Wall Street surged on Tuesday, led by financial and technology stocks, after encouraging U.S. factory and construction data suggested the economy was regaining momentum after slowing in the fourth quarter.
While manufacturing activity contracted in February, steadying new orders growth and improving inventories offered signs of stability.
Construction spending in January surged to the highest level since 2007, while strong auto sales data also boosted sentiment.
The better-than-expected data helped spark the rally in financial stocks, giving investors a greater sense of confidence and a bigger risk appetite, said Michael James, managing director of equity trading at Wedbush Securities in Los Angeles.

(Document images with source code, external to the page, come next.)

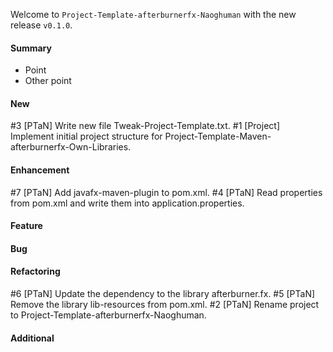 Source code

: Welcome to `Project-Template-afterburnerfx-Naoghuman` with the new release `v0.1.0`.



#### Summary
* Point
* Other point



#### New
#3 [PTaN] Write new file Tweak-Project-Template.txt.
#1 [Project] Implement initial project structure for Project-Template-Maven-afterburnerfx-Own-Libraries.



#### Enhancement
#7 [PTaN] Add javafx-maven-plugin to pom.xml.
#4 [PTaN] Read properties from pom.xml and write them into application.properties.



#### Feature



#### Bug



#### Refactoring
#6 [PTaN] Update the dependency to the library afterburner.fx.
#5 [PTaN] Remove the library lib-resources from pom.xml.
#2 [PTaN] Rename project to Project-Template-afterburnerfx-Naoghuman.



#### Additional



[//]: # (Issues which will be integrated in this release)
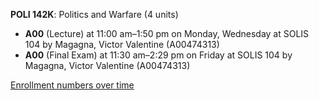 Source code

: **POLI 142K**: Politics and Warfare (4 units)

- **A00** (Lecture) at 11:00 am–1:50 pm on Monday, Wednesday at SOLIS 104 by Magagna, Victor Valentine (A00474313)
- **A00** (Final Exam) at 11:30 am–2:29 pm on Friday at SOLIS 104 by Magagna, Victor Valentine (A00474313)

[Enrollment numbers over time](./POLI142K.tsv)
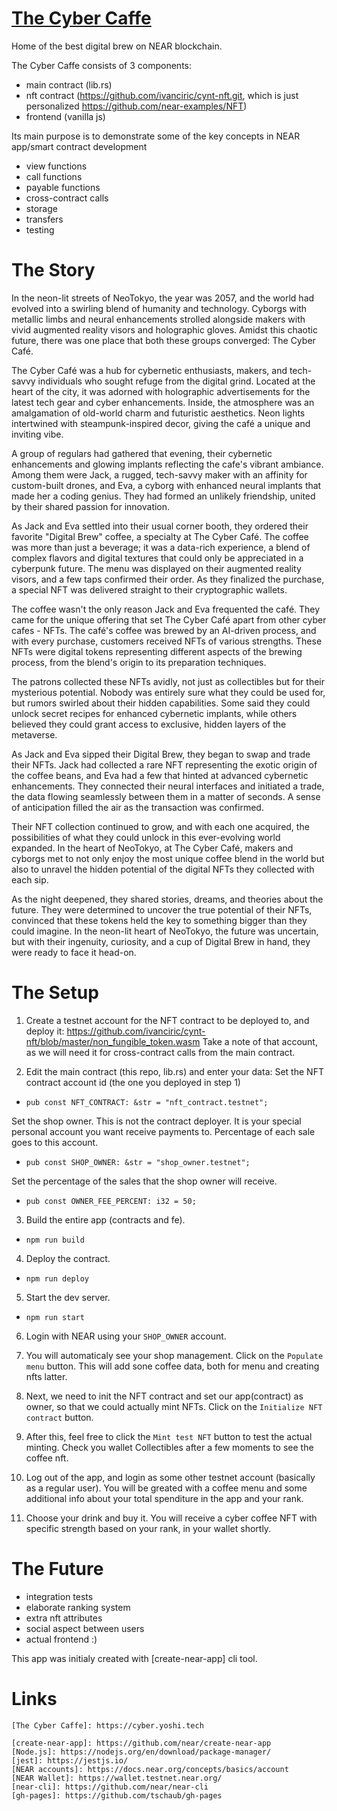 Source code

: [The Cyber Caffe](https://cyber.yoshi.tech)
=================

Home of the best digital brew on NEAR blockchain.

The Cyber Caffe consists of 3 components:
- main contract (lib.rs)
- nft contract (https://github.com/ivanciric/cynt-nft.git, which is just personalized https://github.com/near-examples/NFT)
- frontend (vanilla js)

Its main purpose is to demonstrate some of the key concepts in NEAR app/smart contract development
- view functions
- call functions
- payable functions
- cross-contract calls
- storage
- transfers
- testing


The Story
=========
In the neon-lit streets of NeoTokyo, the year was 2057, and the world had evolved into a swirling blend of humanity and technology. Cyborgs with metallic limbs and neural enhancements strolled alongside makers with vivid augmented reality visors and holographic gloves. Amidst this chaotic future, there was one place that both these groups converged: The Cyber Café.

The Cyber Café was a hub for cybernetic enthusiasts, makers, and tech-savvy individuals who sought refuge from the digital grind. Located at the heart of the city, it was adorned with holographic advertisements for the latest tech gear and cyber enhancements. Inside, the atmosphere was an amalgamation of old-world charm and futuristic aesthetics. Neon lights intertwined with steampunk-inspired decor, giving the café a unique and inviting vibe.

A group of regulars had gathered that evening, their cybernetic enhancements and glowing implants reflecting the cafe's vibrant ambiance. Among them were Jack, a rugged, tech-savvy maker with an affinity for custom-built drones, and Eva, a cyborg with enhanced neural implants that made her a coding genius. They had formed an unlikely friendship, united by their shared passion for innovation.

As Jack and Eva settled into their usual corner booth, they ordered their favorite "Digital Brew" coffee, a specialty at The Cyber Café. The coffee was more than just a beverage; it was a data-rich experience, a blend of complex flavors and digital textures that could only be appreciated in a cyberpunk future. The menu was displayed on their augmented reality visors, and a few taps confirmed their order. As they finalized the purchase, a special NFT was delivered straight to their cryptographic wallets.

The coffee wasn't the only reason Jack and Eva frequented the café. They came for the unique offering that set The Cyber Café apart from other cyber cafes - NFTs. The café's coffee was brewed by an AI-driven process, and with every purchase, customers received NFTs of various strengths. These NFTs were digital tokens representing different aspects of the brewing process, from the blend's origin to its preparation techniques.

The patrons collected these NFTs avidly, not just as collectibles but for their mysterious potential. Nobody was entirely sure what they could be used for, but rumors swirled about their hidden capabilities. Some said they could unlock secret recipes for enhanced cybernetic implants, while others believed they could grant access to exclusive, hidden layers of the metaverse.

As Jack and Eva sipped their Digital Brew, they began to swap and trade their NFTs. Jack had collected a rare NFT representing the exotic origin of the coffee beans, and Eva had a few that hinted at advanced cybernetic enhancements. They connected their neural interfaces and initiated a trade, the data flowing seamlessly between them in a matter of seconds. A sense of anticipation filled the air as the transaction was confirmed.

Their NFT collection continued to grow, and with each one acquired, the possibilities of what they could unlock in this ever-evolving world expanded. In the heart of NeoTokyo, at The Cyber Café, makers and cyborgs met to not only enjoy the most unique coffee blend in the world but also to unravel the hidden potential of the digital NFTs they collected with each sip.

As the night deepened, they shared stories, dreams, and theories about the future. They were determined to uncover the true potential of their NFTs, convinced that these tokens held the key to something bigger than they could imagine. In the neon-lit heart of NeoTokyo, the future was uncertain, but with their ingenuity, curiosity, and a cup of Digital Brew in hand, they were ready to face it head-on.


The Setup
=========
1. Create a testnet account for the NFT contract to be deployed to, and deploy it: https://github.com/ivanciric/cynt-nft/blob/master/non_fungible_token.wasm
Take a note of that account, as we will need it for cross-contract calls from the main contract.

2. Edit the main contract (this repo, lib.rs) and enter your data:
Set the NFT contract account id (the one you deployed in step 1)
- `pub const NFT_CONTRACT: &str = "nft_contract.testnet";`

Set the shop owner. This is not the contract deployer. It is your special personal account you want receive payments to.
Percentage of each sale goes to this account.
- `pub const SHOP_OWNER: &str = "shop_owner.testnet";`

Set the percentage of the sales that the shop owner will receive.
- `pub const OWNER_FEE_PERCENT: i32 = 50;`

3. Build the entire app (contracts and fe).
- `npm run build`

4. Deploy the contract.
- `npm run deploy`

5. Start the dev server.
- `npm run start`

6. Login with NEAR using your `SHOP_OWNER` account.

7. You will automaticaly see your shop management. Click on the `Populate menu` button.
This will add sone coffee data, both for menu and creating nfts latter.

8. Next, we need to init the NFT contract and set our app(contract) as owner, so that we could actually mint NFTs.
Click on the `Initialize NFT contract` button.

9. After this, feel free to click the `Mint test NFT` button to test the actual minting.
Check you wallet Collectibles after a few moments to see the coffee nft.

10. Log out of the app, and login as some other testnet account (basically as a regular user).
You will be greated with a coffee menu and some additional info about your total spenditure in the app and your rank.

11. Choose your drink and buy it. You will receive a cyber coffee NFT with specific strength based on your rank, in your wallet shortly.


The Future
==========
- integration tests
- elaborate ranking system
- extra nft attributes
- social aspect between users
- actual frontend :)



This app was initialy created with [create-near-app] cli tool.


Links
===============

   
    [The Cyber Caffe]: https://cyber.yoshi.tech

    [create-near-app]: https://github.com/near/create-near-app
    [Node.js]: https://nodejs.org/en/download/package-manager/
    [jest]: https://jestjs.io/
    [NEAR accounts]: https://docs.near.org/concepts/basics/account
    [NEAR Wallet]: https://wallet.testnet.near.org/
    [near-cli]: https://github.com/near/near-cli
    [gh-pages]: https://github.com/tschaub/gh-pages
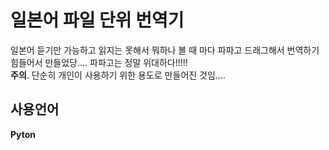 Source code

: # 일본어 파일 단위 번역기

일본어 듣기만 가능하고 읽지는 못해서 뭐하나 볼 때 마다 파파고 드래그해서 번역하기 힘들어서 만들었당.... 파파고는 정말 위대하다!!!!!  
**주의**. 단순히 개인이 사용하기 위한 용도로 만들어진 것임....

## 사용언어

**Pyton**
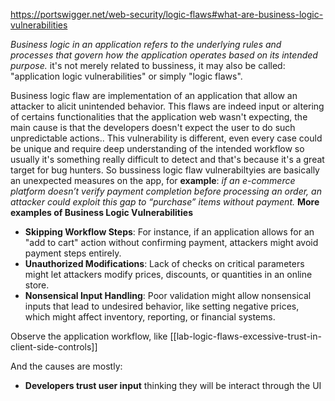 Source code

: https://portswigger.net/web-security/logic-flaws#what-are-business-logic-vulnerabilities

*Business logic in an application refers to the underlying rules and processes that govern how the application operates based on its intended purpose.* it's not merely related to bussiness, it may also be called: "application logic vulnerabilities" or simply "logic flaws".

Business logic flaw are implementation of an application that allow an attacker to alicit unintended behavior. This flaws are indeed input or altering of certains functionalities that the application web wasn't expecting, the main cause is that the developers doesn't expect the user to do such unpredictable actions.. This vulnerability is different, even every case could be unique and require deep understanding of the intended workflow so usually it's something really difficult to detect and that's because it's a great target for bug hunters.
So bussiness logic flaw vulnerabiltyies are basically an unexpected measures on the app, for **example**: *if an e-commerce platform doesn’t verify payment completion before processing an order, an attacker could exploit this gap to “purchase” items without payment.*
**More examples of Business Logic Vulnerabilities**

- **Skipping Workflow Steps**: For instance, if an application allows for an "add to cart" action without confirming payment, attackers might avoid payment steps entirely.
- **Unauthorized Modifications**: Lack of checks on critical parameters might let attackers modify prices, discounts, or quantities in an online store.
- **Nonsensical Input Handling**: Poor validation might allow nonsensical inputs that lead to undesired behavior, like setting negative prices, which might affect inventory, reporting, or financial systems.

Observe the application workflow, like [[lab-logic-flaws-excessive-trust-in-client-side-controls]]

And the causes are mostly:
- **Developers trust user input** thinking they will be interact through the UI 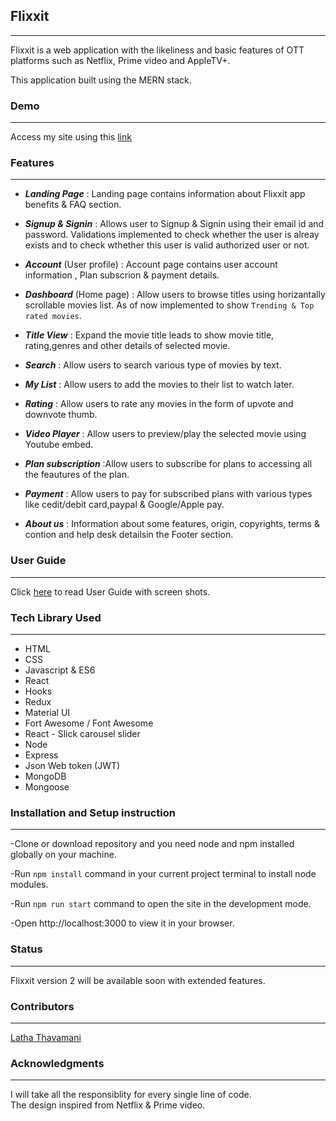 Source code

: ## **Flixxit**
---
Flixxit is a web application with the likeliness and basic features of OTT platforms such as Netflix, Prime video and AppleTV+.

This application built using the MERN stack.

### **Demo**
---
Access my site using this [link](https://flixxit-app-main.vercel.app/)

### **Features**
---
- ***Landing Page*** : Landing page contains information about Flixxit app benefits & FAQ section.
  

- ***Signup & Signin*** : Allows user to Signup & Signin using their email id and password. Validations implemented to check whether the user is alreay exists and to check wthether this user is valid authorized user or not.
  
- ***Account*** (User profile) : Account page contains user account information , Plan subscrion & payment details.

- ***Dashboard*** (Home page) : Allow users to browse titles using horizantally scrollable movies list. As of now implemented to show ``Trending & Top rated movies``.

- ***Title View*** : Expand the movie title leads to show movie title, rating,genres and   other details of selected movie.
  
- ***Search*** : Allow users to search various type of movies by text.

- ***My List*** : Allow users to add the movies to their list to watch later.
  
- ***Rating*** : Allow users to rate any movies in the form of upvote and downvote thumb.

- ***Video Player*** : Allow users to preview/play the selected movie using Youtube embed.
  
- ***Plan subscription*** :Allow users to subscribe for plans to accessing all the feautures of the plan.

- ***Payment*** : Allow users to pay for subscribed plans with various types like cedit/debit card,paypal & Google/Apple pay.

- ***About us*** : Information about some features, origin, copyrights, terms & contion and help desk detailsin the Footer section.

### **User Guide**
---
Click [here](./UserGuide.pdf) to read User Guide with screen shots.

### **Tech Library Used**
---
- HTML
- CSS
- Javascript & ES6
- React
- Hooks
- Redux
- Material UI
- Fort Awesome / Font Awesome
- React - Slick carousel slider
- Node 
- Express
- Json Web token (JWT)
- MongoDB
- Mongoose
  
### **Installation and Setup instruction**
---

-Clone or download repository and you need node and npm installed globally on your machine.

-Run ``npm install`` command in your current project terminal to install node modules.  

-Run ``npm run start`` command to open the site in the development mode.

-Open http://localhost:3000 to view it in your browser.

### **Status**
---
Flixxit version 2 will be available soon with extended features.

### **Contributors**
---
[Latha Thavamani](https://github.com/LathaThavamani)

### **Acknowledgments**
---
I will take all the responsiblity for every single line of code.  
The design inspired from Netflix & Prime video. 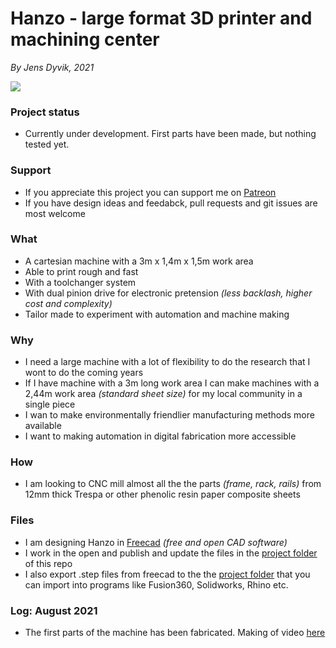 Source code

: # Hanzo - large format 3D printer and machining center


*By Jens Dyvik, 2021*

![](img/.JPG)

### Project status

 - Currently under development. First parts have been made, but nothing tested yet.
 
### Support

 - If you appreciate this project you can support me on [Patreon](https://www.patreon.com/jensdyvik)
 - If you have design ideas and feedabck, pull requests and git issues are most welcome

### What

 - A cartesian machine with a 3m x 1,4m x 1,5m work area
 - Able to print rough and fast 
 - With a toolchanger system
 - With dual pinion drive for electronic pretension _(less backlash, higher cost and complexity)_
 - Tailor made to experiment with automation and machine making
 
### Why

 - I need a large machine with a lot of flexibility to do the research that I wont to do the coming years
 - If I have machine with a 3m long work area I can make machines with a 2,44m work area _(standard sheet size)_ for my local community in a single piece
 - I wan to make environmentally friendlier manufacturing methods more available
 - I want to making automation in digital fabrication more accessible

### How

 - I am looking to CNC mill almost all the the parts _(frame, rack, rails)_ from 12mm thick Trespa or other phenolic resin paper composite sheets
 

### Files

 - I am designing Hanzo in [Freecad]() *(free and open CAD software)*
 - I work in the open and publish and update the files in the [project folder](https://github.com/fellesverkstedet/fabricatable-machines/tree/master/hanzo-research-platform) of this repo
 - I also export .step files from freecad to the the [project folder](https://github.com/fellesverkstedet/fabricatable-machines/tree/master/hanzo-research-platform) that you can import into programs like Fusion360, Solidworks, Rhino etc.


### Log: August 2021

 - The first parts of the machine has been fabricated. Making of video [here](https://youtu.be/XLuoENFNSG0) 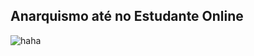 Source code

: ## Anarquismo até no Estudante Online

![haha](https://www.infoescola.com/wp-content/uploads/2009/12/bandeira-de-santa-catarina.jpg)
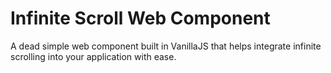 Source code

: # Infinite Scroll Web Component

A dead simple web component built in VanillaJS that helps integrate infinite scrolling into your application with ease.
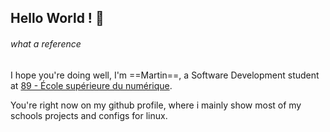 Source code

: ## Hello World ! 👋 
###### what a reference

I hope you're doing well,
I'm ==Martin==, a Software Development student at [89 - École supérieure du numérique](https://www.ecole-89.com/).

You're right now on my github profile, where i mainly show most of my schools projects and configs for linux.

<!--
**BlueBerryBB9/BlueBerryBB9** is a ✨ _special_ ✨ repository because its `README.md` (this file) appears on your GitHub profile.

Here are some ideas to get you started:

- 🔭 I’m currently working on ...
- 🌱 I’m currently learning ...
- 👯 I’m looking to collaborate on ...
- 🤔 I’m looking for help with ...
- 💬 Ask me about ...
- 📫 How to reach me: ...
- 😄 Pronouns: ...
- ⚡ Fun fact: ...
-->
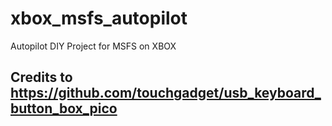 # xbox_msfs_autopilot
Autopilot DIY Project for MSFS on XBOX
## Credits to https://github.com/touchgadget/usb_keyboard_button_box_pico
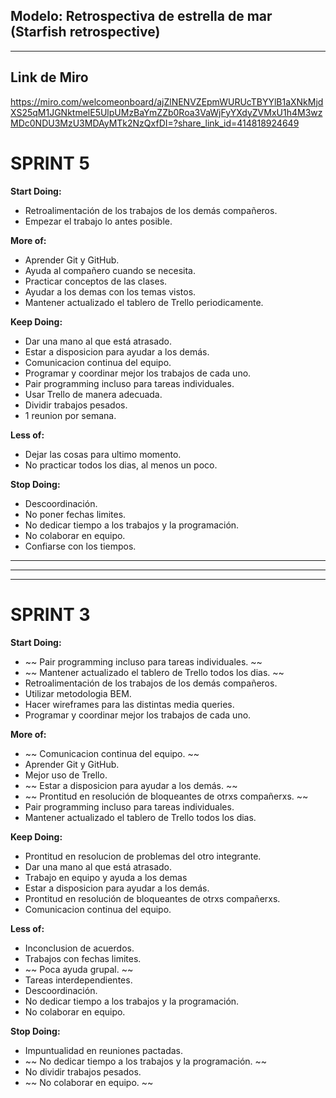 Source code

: ## Modelo: Retrospectiva de estrella de mar (Starfish retrospective)

--------------------------------------------------
**Link de Miro**
--------------------------------------------------

https://miro.com/welcomeonboard/ajZlNENVZEpmWURUcTBYYlB1aXNkMjdXS25qM1JGNktmelE5UlpUMzBaYmZZb0Roa3VaWjFyYXdyZVMxU1h4M3wzMDc0NDU3MzU3MDAyMTk2NzQxfDI=?share_link_id=414818924649



# SPRINT 5

**Start Doing:**
- Retroalimentación de los trabajos de los demás compañeros.
- Empezar el trabajo lo antes posible.

**More of:**
- Aprender Git y GitHub.
- Ayuda al compañero cuando se necesita.
- Practicar conceptos de las clases.
- Ayudar a los demas con los temas vistos.
- Mantener actualizado el tablero de Trello periodicamente.

**Keep Doing:**
- Dar una mano al que está atrasado.
- Estar a disposicion para ayudar a los demás.
- Comunicacion continua del equipo.
- Programar y coordinar mejor los trabajos de cada uno.
- Pair programming incluso para tareas individuales.
- Usar Trello de manera adecuada.
- Dividir trabajos pesados.
- 1 reunion por semana.

**Less of:**
- Dejar las cosas para ultimo momento.
- No practicar todos los dias, al menos un poco.

**Stop Doing:**
- Descoordinación.
- No poner fechas limites.
- No dedicar tiempo a los trabajos y la programación.
- No colaborar en equipo.
- Confiarse con los tiempos.


-------------------------------------------------------------------------------------------------------
-------------------------------------------------------------------------------------------------------
-------------------------------------------------------------------------------------------------------


# SPRINT 3


**Start Doing:**
- ~~ Pair programming incluso para tareas individuales. ~~
- ~~ Mantener actualizado el tablero de Trello todos los dias. ~~
- Retroalimentación de los trabajos de los demás compañeros.
- Utilizar metodologia BEM.
- Hacer wireframes para las distintas media queries.
- Programar y coordinar mejor los trabajos de cada uno. 

**More of:**
- ~~ Comunicacion continua del equipo. ~~
- Aprender Git y GitHub.
- Mejor uso de Trello.
- ~~ Estar a disposicion para ayudar a los demás. ~~
- ~~ Prontitud en resolución de bloqueantes de otrxs compañerxs. ~~
- Pair programming incluso para tareas individuales.
- Mantener actualizado el tablero de Trello todos los dias.

**Keep Doing:**
- Prontitud en resolucion de problemas del otro integrante.
- Dar una mano al que está atrasado.
- Trabajo en equipo y ayuda a los demas
- Estar a disposicion para ayudar a los demás.
- Prontitud en resolución de bloqueantes de otrxs compañerxs.
- Comunicacion continua del equipo. 

**Less of:**
- Inconclusion de acuerdos.
- Trabajos con fechas limites.
- ~~ Poca ayuda grupal. ~~
- Tareas interdependientes.
- Descoordinación.
- No dedicar tiempo a los trabajos y la programación.
- No colaborar en equipo.

**Stop Doing:**
- Impuntualidad en reuniones pactadas.
- ~~ No dedicar tiempo a los trabajos y la programación. ~~
- No dividir trabajos pesados.
- ~~ No colaborar en equipo. ~~



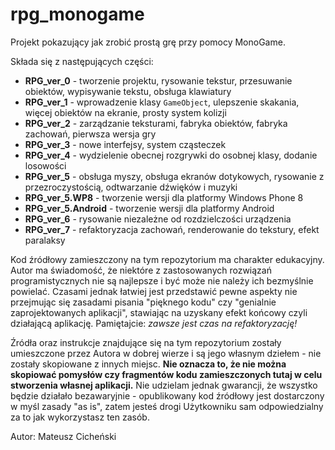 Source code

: rpg_monogame
============

Projekt pokazujący jak zrobić prostą grę przy pomocy MonoGame.

Składa się z następujących części:

* **RPG_ver_0** - tworzenie projektu, rysowanie tekstur, przesuwanie obiektów, wypisywanie tekstu, obsługa klawiatury
* **RPG_ver_1** - wprowadzenie klasy `GameObject`, ulepszenie skakania, więcej obiektów na ekranie, prosty system kolizji
* **RPG_ver_2** - zarządzanie teksturami, fabryka obiektów, fabryka zachowań, pierwsza wersja gry
* **RPG_ver_3** - nowe interfejsy, system cząsteczek
* **RPG_ver_4** - wydzielenie obecnej rozgrywki do osobnej klasy, dodanie losowości
* **RPG_ver_5** - obsługa myszy, obsługa ekranów dotykowych, rysowanie z przezroczystością, odtwarzanie dźwięków i muzyki
* **RPG_ver_5.WP8** - tworzenie wersji dla platformy Windows Phone 8
* **RPG_ver_5.Android** - tworzenie wersji dla platformy Android
* **RPG_ver_6** - rysowanie niezależne od rozdzielczości urządzenia
* **RPG_ver_7** - refaktoryzacja zachowań, renderowanie do tekstury, efekt paralaksy

Kod źródłowy zamieszczony na tym repozytorium ma charakter edukacyjny. Autor ma świadomość, że niektóre z zastosowanych rozwiązań programistycznych nie są najlepsze i być może nie należy ich bezmyślnie powielać. Czasami jednak łatwiej jest przedstawić pewne aspekty nie przejmując się zasadami pisania "pięknego kodu" czy "genialnie zaprojektowanych aplikacji", stawiając na uzyskany efekt końcowy czyli działającą aplikację. Pamiętajcie: *zawsze jest czas na refaktoryzację!*

Źródła oraz instrukcje znajdujące się na tym repozytorium zostały umieszczone przez Autora w dobrej wierze i są jego własnym dziełem - nie zostały skopiowane z innych miejsc. **Nie oznacza to, że nie można skopiować pomysłów czy fragmentów kodu zamieszczonych tutaj w celu stworzenia własnej aplikacji.** Nie udzielam jednak gwarancji, że wszystko będzie działało bezawaryjnie - opublikowany kod źródłowy jest dostarczony w myśl zasady "as is", zatem jesteś drogi Użytkowniku sam odpowiedzialny za to jak wykorzystasz ten zasób.

Autor: Mateusz Cicheński
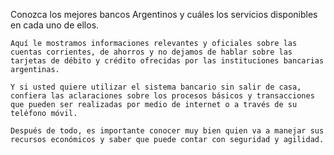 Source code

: Conozca los mejores bancos Argentinos y cuáles los servicios disponibles en cada uno de ellos.

    Aquí le mostramos informaciones relevantes y oficiales sobre las cuentas corrientes, de ahorros y no dejamos de hablar sobre las tarjetas de débito y crédito ofrecidas por las instituciones bancarias argentinas.
    
    Y si usted quiere utilizar el sistema bancario sin salir de casa, confiera las aclaraciones sobre los procesos básicos y transacciones que pueden ser realizadas por medio de internet o a través de su teléfono móvil. 
    
    Después de todo, es importante conocer muy bien quien va a manejar sus recursos económicos y saber que puede contar con seguridad y agilidad.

"The stimulus to better stock price action is signs that the U.S. economy is, in fact, doing better," James said.
The upbeat data comes two weeks ahead of the U.S. Federal Reserve's rate-setting meeting. But, James does not expect the Fed to raise rates this month, even if the monthly jobs report on Friday is encouraging.
At 12:44 p.m. ET (1744 GMT), the Dow Jones industrial average .DJI was up 286.87 points, or 1.74 percent, at 16,803.37.
The S&P 500 and the Dow were on track for their best one-day percentage gain since Feb. 12. The S&P has partly recovered from a steep selloff this year and is currently above its 50-day moving average, a sign of improving sentiment.
Nine of the 10 major S&P sectors were higher, led by a 2.84 percent rise in financials .SPSY. The sector is still the worst performer this year, down about 9 percent, on uncertainty about interest rates and fears of defaults by energy companies.
Morgan Stanley (MS.N) rose the most, up 5.1 percent, among the big banks. Goldman Sachs (GS.N) increased 2.7 percent, giving the biggest boost to the Dow.
The technology sector .SPLRCT was up 2.53 percent. Apple (AAPL.O) was up 3.8 percent at $100.35, giving the biggest boost to the S&P and the Nasdaq, and the second-biggest to the Dow.
Fiat (FCAU.N) rose 6.7 percent, Ford (F.N) 4.6 percent and GM (GM.N) 1.6 percent after strong U.S. auto sales in February defied fears of a slowdown after a record 2015.
Honeywell (HON.N) rose 3.5 percent to $104.91 after dropping its bid for United Technologies (UTX.N). United Tech was down 2.6 percent at $94.08.
Advancing issues outnumbered decliners on the NYSE by 2,425 to 588. On the Nasdaq, 1,914 issues rose and 771 fell.
The S&P 500 index showed four new 52-week highs and no new lows, while the Nasdaq recorded 30 new highs and 40 new lows.